Music Business

Big tech companies enter a recession and take songwriters down with them [Chris Castle]

When the downturn in the business cycle inevitably hits, Julie might not be very well positioned to survive. Read on and I promise this will make sense…

by CHRIS CASTLE of Music Tech Policy

Per-unit royalties are a bet on yourself. Revenue share royalties tied to the performance of someone you license to is a bet on that platform, not on yourself. Nowhere is this more obvious than with songwriter royalties set by the government–penny rates on vinyl compared to revenue share on streaming, particularly advertising based streaming. This includes, of course, non-statutory rates for audiovisual licensing at YouTube which has a mix of statutory and non-statutory.

The main difference in a penny rate and a percentage of revenue is that with the penny rate you don’t care about the trickle down. With percentage of revenue deals you do. With a penny rate you are determining what it costs you to deliver the song, like anyone else who uses per-unit pricing. Imagine if Julie’s Widgets said, oh, just pay me a share of what you make and if it covers my costs, great. If not, I’ll just embrace the suck. When the downturn in the business cycle inevitably hits, Julie might not be very well positioned to survive. Like right now.

This chart shows the absolute dominance of Apple–which does not rely on ad revenue or the Web 2.0 nightmare.

You may have noticed that the story du jure is that Big Tech companies that are dependent on advertising revenue have been getting crushed in the current recession. (I’m including Amazon in the chart above for a measure of the recession’s impact for the “get big fast” types.). One reason is that in a recession, businesses cut back on advertising. And oh, right, not to confuse. you, but the “D” in the chart refers to “Dividend” which the old fashioned Apple pays. Just sayin’. It’s not “D” for downturn.

And speaking of downturn, you may have noticed that Big Tech companies that are dependent on advertising revenue have been getting crushed in the current recession. Their crushing is illustrated in the chart above comparing Google, Amazon, Meta and Spotify to Apple. One reason the smart people are getting crushed is that in a recession, businesses cut back on advertising. So if your business depends on advertising….You know, ad revenue, the part of their business you have absolutely no control over and that they won’t let you upstream audit.

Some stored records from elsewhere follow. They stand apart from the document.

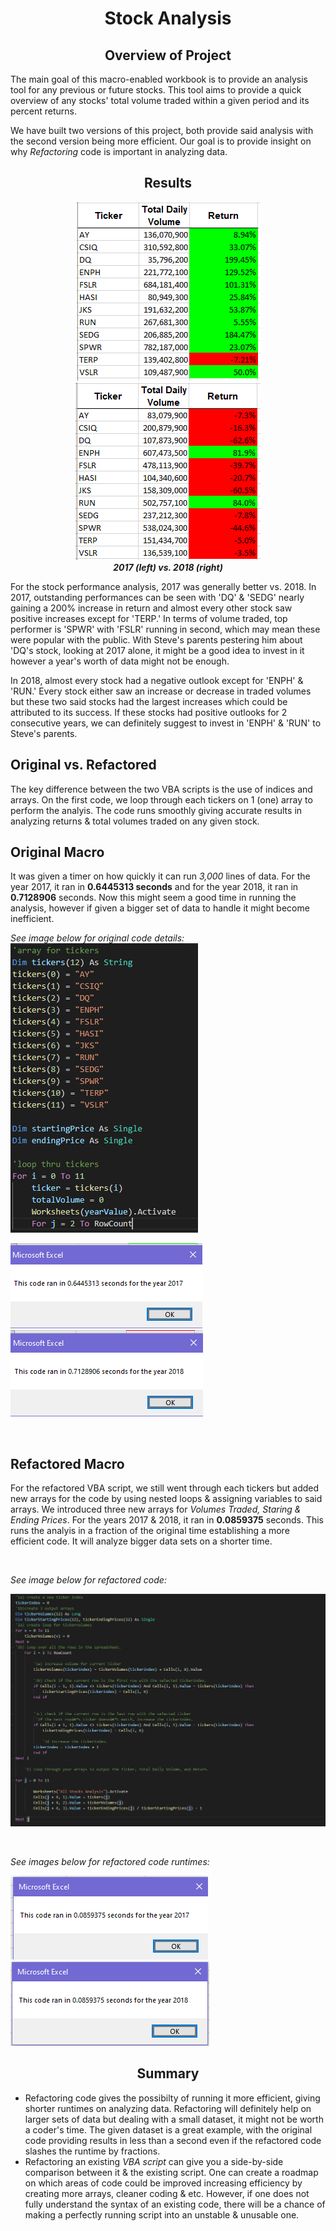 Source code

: 
# <div align="center">__Stock Analysis__</div>

## <div align="center">__Overview of Project__</div>
The main goal of this macro-enabled workbook is to provide an analysis tool for any previous or future stocks. This tool aims to provide a quick overview of any stocks' total volume traded within a given period and its percent returns. 

We have built two versions of this project, both provide said analysis with the second version being more efficient. Our goal is to provide insight on why _Refactoring_ code is important in analyzing data.

## <div align="center">__Results__</div>

<div align="center"> 

![alt-text-1](https://raw.githubusercontent.com/RobC30/stock-analysis/main/Resources/stock2017.png) ![alt-text-2](https://raw.githubusercontent.com/RobC30/stock-analysis/main/Resources/stock2018.png) 
 <br>
 ___2017 (left) vs. 2018 (right)___
</div>

For the stock performance analysis, 2017 was generally better vs. 2018. In 2017, outstanding performances can be seen with 'DQ' & 'SEDG' nearly gaining a 200% increase in return and almost every other stock saw positive increases except for 'TERP.' In terms of volume traded, top performer is 'SPWR' with 'FSLR' running in second, which may mean these were popular with the public. With Steve's parents pestering him about 'DQ's stock, looking at 2017 alone, it might be a good idea to invest in it however a year's worth of data might not be enough.

In 2018, almost every stock had a negative outlook except for 'ENPH' & 'RUN.' Every stock either saw an increase or decrease in traded volumes but these two said stocks had the largest increases which could be attributed to its success. If these stocks had positive outlooks for 2 consecutive years, we can definitely suggest to invest in 'ENPH' & 'RUN' to Steve's parents.

## Original vs. Refactored
The key difference between the two VBA scripts is the use of indices and arrays. On the first code, we loop through each tickers on 1 (one) array to perform the analyis. The code runs smoothly giving accurate results in analyzing returns & total volumes traded on any given stock. 

## Original Macro
It was given a timer on how quickly it can run _3,000_ lines of data. For the year 2017, it ran in __0.6445313 seconds__ and for the year 2018, it ran in __0.7128906__ seconds. Now this might seem a good time in running the analysis, however if given a bigger set of data to handle it might become inefficient.

_See image below for original code details:_
<br>
![image](https://raw.githubusercontent.com/RobC30/stock-analysis/main/Resources/code.PNG)
<br>

![alt-text-1](https://raw.githubusercontent.com/RobC30/stock-analysis/main/Resources/orig_runtime2017.png) ![alt-text-2](https://raw.githubusercontent.com/RobC30/stock-analysis/main/Resources/orig_runtime2018.png)

<br>

## Refactored Macro
For the refactored VBA script, we still went through each tickers but added new arrays for the code by using nested loops & assigning variables to said arrays. We introduced three new arrays for _Volumes Traded, Staring & Ending Prices_. For the years 2017 & 2018, it ran in __0.0859375__ seconds. This runs the analyis in a fraction of the original time establishing a more efficient code. It will analyze bigger data sets on a shorter time.

<br>

_See image below for refactored code:_

![image](https://raw.githubusercontent.com/RobC30/stock-analysis/main/Resources/code2.PNG)

<BR>

_See images below for refactored code runtimes:_

![alt-text-1](https://raw.githubusercontent.com/RobC30/stock-analysis/main/Resources/refactored_runtime2017.png) ![alt-text-2](https://raw.githubusercontent.com/RobC30/stock-analysis/main/Resources/refactored_runtime2018.png)


## <div align="center">__Summary__</div>
- Refactoring code gives the possibilty of running it more efficient, giving shorter runtimes on analyzing data. Refactoring will definitely help on larger sets of data but dealing with a small dataset, it might not be worth a coder's time. The given dataset is a great example, with the original code providing results in less than a second even if the refactored code slashes the runtime by fractions.
- Refactoring an existing _VBA script_ can give you a side-by-side comparison between it & the existing script. One can create a roadmap on which areas of code could be improved increasing efficiency by creating more arrays, cleaner coding & etc. However, if one does not fully understand the syntax of an existing code, there will be a chance of making a perfectly running script into an unstable & unusable one.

But make no mistake, Google and Facebook, especially, are still making billions from advertising. Or said another way, way more than songwriters. The tale of the tape is that you can see how this could go–cuts in costs before hiring freezes, hiring freezes before layoffs, layoffs before downsizing, downsizing before mergers, mergers before bankruptcy. Somewhere along the way someone will get delisted and will probably have a reverse split or two in order to postpone the inevitable. And so it goes.

This would be a very good time to make sure that all the people who pay royalties based on a percentage of their advertising revenue are current with their royalty payments. If you were planning on those minimum guarantees getting extended into the future…don’t count on it. (This will also be a good excuse to put off a price increase even further, not wanting to test the elasticity of demand when subscription revenue declines while the number of subscribers grows). Now they will really poor mouth and blame it all on the labels. But the cuts will have to come from somewhere.

How else will they pay for the green heat in the gilded bidets? And how will you feel about YouTube’s antics when your trickle-down royalties begin to drop while inflation rages and you have no cost of living adjustment?